» **DIRECTIONS**
Where the records below show the word "versionID" in a line, please copy that line.

» **PROVIDED DATA**
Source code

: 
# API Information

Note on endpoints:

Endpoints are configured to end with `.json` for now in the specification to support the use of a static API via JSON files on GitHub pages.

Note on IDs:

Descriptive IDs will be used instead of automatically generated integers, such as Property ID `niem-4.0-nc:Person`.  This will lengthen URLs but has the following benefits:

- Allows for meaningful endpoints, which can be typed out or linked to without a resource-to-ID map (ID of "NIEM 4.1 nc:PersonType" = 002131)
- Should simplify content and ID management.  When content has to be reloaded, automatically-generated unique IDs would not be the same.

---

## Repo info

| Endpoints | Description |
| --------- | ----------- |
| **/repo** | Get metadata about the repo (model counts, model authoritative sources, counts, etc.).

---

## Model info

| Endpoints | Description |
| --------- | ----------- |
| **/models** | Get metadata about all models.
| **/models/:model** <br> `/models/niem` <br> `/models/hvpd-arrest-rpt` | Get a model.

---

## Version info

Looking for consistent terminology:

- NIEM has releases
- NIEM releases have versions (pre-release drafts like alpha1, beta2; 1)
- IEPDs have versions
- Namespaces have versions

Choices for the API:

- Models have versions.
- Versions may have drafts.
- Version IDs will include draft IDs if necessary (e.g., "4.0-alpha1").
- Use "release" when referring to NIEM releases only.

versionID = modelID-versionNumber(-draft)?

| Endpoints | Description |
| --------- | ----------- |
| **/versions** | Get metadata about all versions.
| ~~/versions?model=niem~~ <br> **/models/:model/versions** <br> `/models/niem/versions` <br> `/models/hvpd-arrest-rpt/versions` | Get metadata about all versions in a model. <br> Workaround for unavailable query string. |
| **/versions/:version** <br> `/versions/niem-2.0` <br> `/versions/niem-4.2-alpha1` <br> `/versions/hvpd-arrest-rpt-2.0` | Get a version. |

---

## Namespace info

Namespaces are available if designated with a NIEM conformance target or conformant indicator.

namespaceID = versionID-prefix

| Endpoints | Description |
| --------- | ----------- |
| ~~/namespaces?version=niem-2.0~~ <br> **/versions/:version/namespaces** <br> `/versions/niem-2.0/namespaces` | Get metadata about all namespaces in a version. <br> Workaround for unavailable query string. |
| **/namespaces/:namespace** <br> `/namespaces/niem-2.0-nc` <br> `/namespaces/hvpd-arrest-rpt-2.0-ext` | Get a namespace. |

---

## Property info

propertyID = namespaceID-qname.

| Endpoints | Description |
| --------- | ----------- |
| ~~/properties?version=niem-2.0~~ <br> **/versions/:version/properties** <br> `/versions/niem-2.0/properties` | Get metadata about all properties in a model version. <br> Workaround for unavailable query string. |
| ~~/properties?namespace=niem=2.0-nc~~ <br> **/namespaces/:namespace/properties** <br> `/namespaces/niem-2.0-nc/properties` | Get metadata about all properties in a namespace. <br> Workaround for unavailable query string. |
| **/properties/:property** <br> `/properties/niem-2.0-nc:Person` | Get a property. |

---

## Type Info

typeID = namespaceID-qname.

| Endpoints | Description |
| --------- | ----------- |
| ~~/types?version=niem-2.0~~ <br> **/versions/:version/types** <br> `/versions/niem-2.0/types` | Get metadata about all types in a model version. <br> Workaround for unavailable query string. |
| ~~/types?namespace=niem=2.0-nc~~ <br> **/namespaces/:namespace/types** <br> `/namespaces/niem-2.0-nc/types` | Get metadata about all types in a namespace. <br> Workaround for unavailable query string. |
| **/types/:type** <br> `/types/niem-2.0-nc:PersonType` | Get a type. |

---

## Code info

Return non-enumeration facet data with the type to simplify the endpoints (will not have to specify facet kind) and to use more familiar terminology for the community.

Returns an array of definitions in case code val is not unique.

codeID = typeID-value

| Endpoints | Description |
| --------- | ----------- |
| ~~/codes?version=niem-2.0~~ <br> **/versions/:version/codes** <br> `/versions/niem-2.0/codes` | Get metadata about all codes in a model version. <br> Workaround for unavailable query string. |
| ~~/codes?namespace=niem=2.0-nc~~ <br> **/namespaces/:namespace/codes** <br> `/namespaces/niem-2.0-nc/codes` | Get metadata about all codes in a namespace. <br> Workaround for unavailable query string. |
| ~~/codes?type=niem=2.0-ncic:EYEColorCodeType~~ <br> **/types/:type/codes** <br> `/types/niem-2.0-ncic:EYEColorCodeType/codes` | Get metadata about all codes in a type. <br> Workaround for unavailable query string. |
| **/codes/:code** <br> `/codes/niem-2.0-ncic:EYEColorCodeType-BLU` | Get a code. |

» **RESPONSE TO THIS EXERCISE**
versionID = modelID-versionNumber(-draft)?
namespaceID = versionID-prefix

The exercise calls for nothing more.